BUDAPEST (JTA) -- Three Christian bishops were among tens of thousands who took part Sunday in the March of the Living in Hungary, as well as the country's largest anti-racist rally of the year.
"It is a historic moment, when the leaders of the Christian and the Jewish religion are on the same stage together,” Gabor Gordon, the head of the March of the Living Hungary Foundation, said in his introduction.
It marked the first time that three Christian bishops took part together in the march, which is held annually to commemorate the deportation of Hungarian Jewry to the Auschwitz concentration camp, and gave speeches on the same stage.

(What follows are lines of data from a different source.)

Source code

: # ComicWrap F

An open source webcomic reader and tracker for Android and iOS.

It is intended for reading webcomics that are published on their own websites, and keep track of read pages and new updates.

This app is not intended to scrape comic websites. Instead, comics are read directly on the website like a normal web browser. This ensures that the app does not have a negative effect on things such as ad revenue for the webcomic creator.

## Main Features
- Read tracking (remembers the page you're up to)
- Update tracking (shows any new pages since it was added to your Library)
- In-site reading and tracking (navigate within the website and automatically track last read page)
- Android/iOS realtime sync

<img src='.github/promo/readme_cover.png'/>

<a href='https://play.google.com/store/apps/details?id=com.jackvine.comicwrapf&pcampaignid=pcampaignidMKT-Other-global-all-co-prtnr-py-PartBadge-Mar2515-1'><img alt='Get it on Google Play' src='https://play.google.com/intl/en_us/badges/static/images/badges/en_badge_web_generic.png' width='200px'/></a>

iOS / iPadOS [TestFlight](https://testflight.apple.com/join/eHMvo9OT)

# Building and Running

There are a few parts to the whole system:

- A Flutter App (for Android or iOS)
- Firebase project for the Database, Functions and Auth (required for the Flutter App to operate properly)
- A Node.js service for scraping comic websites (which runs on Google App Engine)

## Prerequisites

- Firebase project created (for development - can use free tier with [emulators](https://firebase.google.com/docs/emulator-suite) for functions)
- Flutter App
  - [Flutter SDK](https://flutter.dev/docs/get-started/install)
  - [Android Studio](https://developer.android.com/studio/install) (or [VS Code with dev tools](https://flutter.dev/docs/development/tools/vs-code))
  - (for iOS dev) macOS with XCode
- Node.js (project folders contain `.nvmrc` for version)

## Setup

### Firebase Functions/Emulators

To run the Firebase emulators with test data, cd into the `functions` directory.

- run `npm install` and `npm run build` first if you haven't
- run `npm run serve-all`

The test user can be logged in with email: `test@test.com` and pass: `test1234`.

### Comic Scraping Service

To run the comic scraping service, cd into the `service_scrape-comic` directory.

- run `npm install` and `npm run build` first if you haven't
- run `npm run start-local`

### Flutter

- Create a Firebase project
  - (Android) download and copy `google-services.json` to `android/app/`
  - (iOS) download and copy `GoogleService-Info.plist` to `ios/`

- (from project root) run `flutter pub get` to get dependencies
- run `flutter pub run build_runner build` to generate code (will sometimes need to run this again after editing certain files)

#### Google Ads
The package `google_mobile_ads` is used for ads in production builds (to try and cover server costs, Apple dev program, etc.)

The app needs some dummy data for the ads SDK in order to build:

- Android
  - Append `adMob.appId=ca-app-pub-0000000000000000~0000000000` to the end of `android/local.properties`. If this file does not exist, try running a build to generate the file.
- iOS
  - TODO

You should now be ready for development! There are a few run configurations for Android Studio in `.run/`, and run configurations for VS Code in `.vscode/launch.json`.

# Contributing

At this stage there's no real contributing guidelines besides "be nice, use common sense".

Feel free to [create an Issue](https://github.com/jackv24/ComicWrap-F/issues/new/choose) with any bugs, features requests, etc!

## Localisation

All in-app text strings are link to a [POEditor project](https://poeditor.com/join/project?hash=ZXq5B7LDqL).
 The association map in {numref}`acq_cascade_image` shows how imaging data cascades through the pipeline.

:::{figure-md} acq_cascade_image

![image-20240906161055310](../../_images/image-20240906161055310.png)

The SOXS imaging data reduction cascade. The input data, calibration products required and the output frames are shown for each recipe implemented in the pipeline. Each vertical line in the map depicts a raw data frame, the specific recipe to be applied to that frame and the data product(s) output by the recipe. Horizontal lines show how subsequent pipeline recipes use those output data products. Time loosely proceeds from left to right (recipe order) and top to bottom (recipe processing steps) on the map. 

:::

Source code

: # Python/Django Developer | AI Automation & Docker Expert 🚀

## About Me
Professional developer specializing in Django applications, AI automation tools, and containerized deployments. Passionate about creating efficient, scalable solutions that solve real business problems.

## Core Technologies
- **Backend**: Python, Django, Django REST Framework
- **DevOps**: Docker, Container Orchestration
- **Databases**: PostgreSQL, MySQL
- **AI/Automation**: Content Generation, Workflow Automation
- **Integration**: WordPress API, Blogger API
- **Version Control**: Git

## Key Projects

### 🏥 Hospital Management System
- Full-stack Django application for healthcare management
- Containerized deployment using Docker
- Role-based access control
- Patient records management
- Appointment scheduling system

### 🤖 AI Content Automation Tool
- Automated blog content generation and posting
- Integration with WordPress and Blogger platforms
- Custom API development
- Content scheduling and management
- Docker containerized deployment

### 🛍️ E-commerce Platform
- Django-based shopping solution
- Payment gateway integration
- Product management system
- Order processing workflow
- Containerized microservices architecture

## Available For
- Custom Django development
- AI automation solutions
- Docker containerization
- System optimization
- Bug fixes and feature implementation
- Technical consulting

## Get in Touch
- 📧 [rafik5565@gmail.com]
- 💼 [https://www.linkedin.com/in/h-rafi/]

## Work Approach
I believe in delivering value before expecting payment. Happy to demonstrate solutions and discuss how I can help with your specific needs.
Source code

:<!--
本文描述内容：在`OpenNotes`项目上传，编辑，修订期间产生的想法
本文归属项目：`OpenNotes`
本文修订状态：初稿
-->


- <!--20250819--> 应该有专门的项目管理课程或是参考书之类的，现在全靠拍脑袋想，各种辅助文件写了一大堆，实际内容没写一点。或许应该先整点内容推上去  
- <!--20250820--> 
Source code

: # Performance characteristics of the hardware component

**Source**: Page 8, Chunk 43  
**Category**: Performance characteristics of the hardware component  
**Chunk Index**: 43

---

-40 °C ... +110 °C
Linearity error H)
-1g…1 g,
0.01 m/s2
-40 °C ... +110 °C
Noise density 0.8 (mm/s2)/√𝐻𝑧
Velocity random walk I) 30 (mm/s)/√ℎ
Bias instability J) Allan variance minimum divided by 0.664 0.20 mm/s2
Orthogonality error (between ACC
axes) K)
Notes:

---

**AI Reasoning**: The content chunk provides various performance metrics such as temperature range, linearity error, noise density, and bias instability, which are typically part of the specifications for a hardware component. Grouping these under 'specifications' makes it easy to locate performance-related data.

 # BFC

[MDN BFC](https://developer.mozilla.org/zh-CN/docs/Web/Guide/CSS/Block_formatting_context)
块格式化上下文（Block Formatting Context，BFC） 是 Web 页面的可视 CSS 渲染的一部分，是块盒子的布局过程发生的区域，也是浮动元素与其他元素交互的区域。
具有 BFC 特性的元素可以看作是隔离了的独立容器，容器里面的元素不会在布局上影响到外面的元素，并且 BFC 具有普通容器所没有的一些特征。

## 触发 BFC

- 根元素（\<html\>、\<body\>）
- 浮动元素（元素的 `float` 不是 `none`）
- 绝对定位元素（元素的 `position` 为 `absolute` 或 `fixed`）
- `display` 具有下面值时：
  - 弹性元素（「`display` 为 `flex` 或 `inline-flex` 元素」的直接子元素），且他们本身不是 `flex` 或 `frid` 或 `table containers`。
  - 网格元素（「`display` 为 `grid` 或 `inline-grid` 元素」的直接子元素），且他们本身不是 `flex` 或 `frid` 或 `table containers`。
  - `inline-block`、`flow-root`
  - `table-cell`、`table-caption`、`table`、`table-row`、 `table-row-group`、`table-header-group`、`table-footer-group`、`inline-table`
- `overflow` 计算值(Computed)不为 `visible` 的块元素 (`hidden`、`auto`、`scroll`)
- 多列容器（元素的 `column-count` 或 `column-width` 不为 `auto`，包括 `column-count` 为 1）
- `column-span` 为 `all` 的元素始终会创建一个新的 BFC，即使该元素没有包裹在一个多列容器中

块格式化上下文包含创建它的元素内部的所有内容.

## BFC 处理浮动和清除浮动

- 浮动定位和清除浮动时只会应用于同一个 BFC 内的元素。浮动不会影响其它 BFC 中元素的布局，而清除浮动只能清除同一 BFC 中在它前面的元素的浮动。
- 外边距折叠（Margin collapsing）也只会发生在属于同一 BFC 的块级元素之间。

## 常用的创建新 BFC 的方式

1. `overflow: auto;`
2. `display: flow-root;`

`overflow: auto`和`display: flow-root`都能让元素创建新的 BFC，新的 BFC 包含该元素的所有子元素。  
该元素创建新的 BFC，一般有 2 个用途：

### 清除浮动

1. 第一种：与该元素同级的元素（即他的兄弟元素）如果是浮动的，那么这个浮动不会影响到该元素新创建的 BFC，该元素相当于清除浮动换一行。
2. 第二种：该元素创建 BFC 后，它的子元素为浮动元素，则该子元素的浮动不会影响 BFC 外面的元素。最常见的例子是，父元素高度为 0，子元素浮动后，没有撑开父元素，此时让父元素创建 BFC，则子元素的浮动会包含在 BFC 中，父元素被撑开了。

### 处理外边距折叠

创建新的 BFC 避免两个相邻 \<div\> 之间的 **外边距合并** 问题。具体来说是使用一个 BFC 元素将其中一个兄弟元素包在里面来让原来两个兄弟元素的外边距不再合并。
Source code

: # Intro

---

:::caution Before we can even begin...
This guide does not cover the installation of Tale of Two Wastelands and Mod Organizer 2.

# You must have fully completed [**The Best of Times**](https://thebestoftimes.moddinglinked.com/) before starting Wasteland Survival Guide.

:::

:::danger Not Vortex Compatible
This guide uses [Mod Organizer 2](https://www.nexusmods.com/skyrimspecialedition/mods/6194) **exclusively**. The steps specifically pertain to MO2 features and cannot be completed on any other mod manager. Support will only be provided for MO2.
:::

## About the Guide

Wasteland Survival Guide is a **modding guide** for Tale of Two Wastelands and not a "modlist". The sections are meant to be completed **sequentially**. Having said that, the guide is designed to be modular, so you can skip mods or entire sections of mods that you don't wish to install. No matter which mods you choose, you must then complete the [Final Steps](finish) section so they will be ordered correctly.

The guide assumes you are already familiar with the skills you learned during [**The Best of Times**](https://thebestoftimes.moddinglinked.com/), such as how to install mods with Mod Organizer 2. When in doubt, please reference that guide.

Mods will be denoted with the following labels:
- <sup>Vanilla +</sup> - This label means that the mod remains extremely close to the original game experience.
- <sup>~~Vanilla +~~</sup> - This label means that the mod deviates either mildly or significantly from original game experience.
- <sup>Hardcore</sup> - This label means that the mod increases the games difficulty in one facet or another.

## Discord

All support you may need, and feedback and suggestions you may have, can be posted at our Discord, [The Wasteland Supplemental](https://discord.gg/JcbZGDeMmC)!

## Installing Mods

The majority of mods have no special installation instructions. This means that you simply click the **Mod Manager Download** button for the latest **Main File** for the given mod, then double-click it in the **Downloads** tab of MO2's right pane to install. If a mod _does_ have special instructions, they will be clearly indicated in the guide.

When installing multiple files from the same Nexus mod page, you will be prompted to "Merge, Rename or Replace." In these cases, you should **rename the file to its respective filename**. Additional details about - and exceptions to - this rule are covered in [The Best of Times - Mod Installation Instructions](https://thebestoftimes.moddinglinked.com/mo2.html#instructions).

March of the Living is now in its 14th year.
Janos Szekely, a Roman Catholic bishop, said: "We are here now at the March of the Living in Budapest to express our pain and repentance over the killing of more than half a million Hungarian Jewish compatriots.”
The march started from the downtown Dohany Street Synagogue and ended at the downtown Basilica, the largest Catholic Church in Budapest.
It began with a moment of silence in memory of Imre Kertész, the Hungarian Jewish writer who died earlier this month at 87, and whose Holocaust novels won the Nobel Prize for Literature in 2002.
The largest applause was for Hungarian Chief Rabbi Robert Frolich, who in his address was openly critical of the Christian churches.
"What if the doors of the Basilica had been left open then, during the Holocaust? … But the doors were not open, the Basilica was closed when it needed to be open,” he said.
Numerous diplomats attended the rally, including the Israeli ambassador to Hungary, Ilan Mor.
"This is now the March of the Living and not as it was 72 years ago, when it was the March of the Dead," Mor said. "Now this is the March of Hope."
The star of the Academy Award-winning Hungarian film "Son of Saul,” Géza Röhrig, also appeared at the event.
The Hungarian branch of the March of the Living Foundation, ahead of the March of the Living to Auschwitz, also holds an annual anti-xenophobic and anti-racist rally in Hungary.
Other events on Sunday included the dedication of a memorial statue in Budapest to the some 100,000 forced laborers during World War II, The monument in the 8th District, which had a large Jewish population before the Holocaust, was created by Hungarian-Israeli artist Dan Reisinger.
The statue was supported by the Hungarian government and the Hungarian Ministry of Defense.